»»
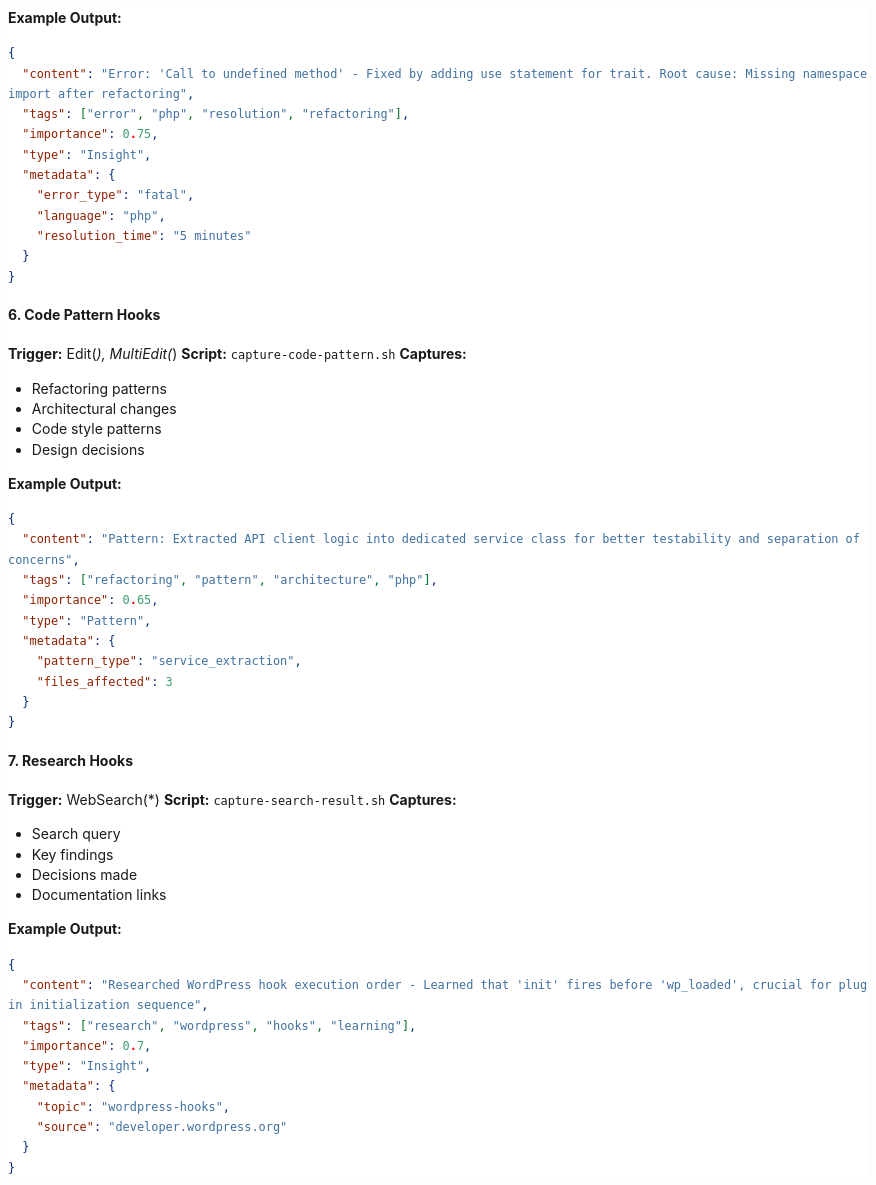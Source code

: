 **Example Output:**
```json
{
  "content": "Error: 'Call to undefined method' - Fixed by adding use statement for trait. Root cause: Missing namespace import after refactoring",
  "tags": ["error", "php", "resolution", "refactoring"],
  "importance": 0.75,
  "type": "Insight",
  "metadata": {
    "error_type": "fatal",
    "language": "php",
    "resolution_time": "5 minutes"
  }
}
```

#### 6. Code Pattern Hooks

**Trigger:** Edit(*), MultiEdit(*)
**Script:** `capture-code-pattern.sh`
**Captures:**
- Refactoring patterns
- Architectural changes
- Code style patterns
- Design decisions

**Example Output:**
```json
{
  "content": "Pattern: Extracted API client logic into dedicated service class for better testability and separation of concerns",
  "tags": ["refactoring", "pattern", "architecture", "php"],
  "importance": 0.65,
  "type": "Pattern",
  "metadata": {
    "pattern_type": "service_extraction",
    "files_affected": 3
  }
}
```

#### 7. Research Hooks

**Trigger:** WebSearch(*)
**Script:** `capture-search-result.sh`
**Captures:**
- Search query
- Key findings
- Decisions made
- Documentation links

**Example Output:**
```json
{
  "content": "Researched WordPress hook execution order - Learned that 'init' fires before 'wp_loaded', crucial for plugin initialization sequence",
  "tags": ["research", "wordpress", "hooks", "learning"],
  "importance": 0.7,
  "type": "Insight",
  "metadata": {
    "topic": "wordpress-hooks",
    "source": "developer.wordpress.org"
  }
}
```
««
#### EXERCISE
If a record holds a picture, leave the picture out, but copy everything else exactly.

#### ANSWER TO THIS TASK
Source code

: **Example Output:**
```json
{
  "content": "Error: 'Call to undefined method' - Fixed by adding use statement for trait. Root cause: Missing namespace import after refactoring",
  "tags": ["error", "php", "resolution", "refactoring"],
  "importance": 0.75,
  "type": "Insight",
  "metadata": {
    "error_type": "fatal",
    "language": "php",
    "resolution_time": "5 minutes"
  }
}
```

#### 6. Code Pattern Hooks

**Trigger:** Edit(*), MultiEdit(*)
**Script:** `capture-code-pattern.sh`
**Captures:**
- Refactoring patterns
- Architectural changes
- Code style patterns
- Design decisions

**Example Output:**
```json
{
  "content": "Pattern: Extracted API client logic into dedicated service class for better testability and separation of concerns",
  "tags": ["refactoring", "pattern", "architecture", "php"],
  "importance": 0.65,
  "type": "Pattern",
  "metadata": {
    "pattern_type": "service_extraction",
    "files_affected": 3
  }
}
```

#### 7. Research Hooks

**Trigger:** WebSearch(*)
**Script:** `capture-search-result.sh`
**Captures:**
- Search query
- Key findings
- Decisions made
- Documentation links

**Example Output:**
```json
{
  "content": "Researched WordPress hook execution order - Learned that 'init' fires before 'wp_loaded', crucial for plugin initialization sequence",
  "tags": ["research", "wordpress", "hooks", "learning"],
  "importance": 0.7,
  "type": "Insight",
  "metadata": {
    "topic": "wordpress-hooks",
    "source": "developer.wordpress.org"
  }
}
```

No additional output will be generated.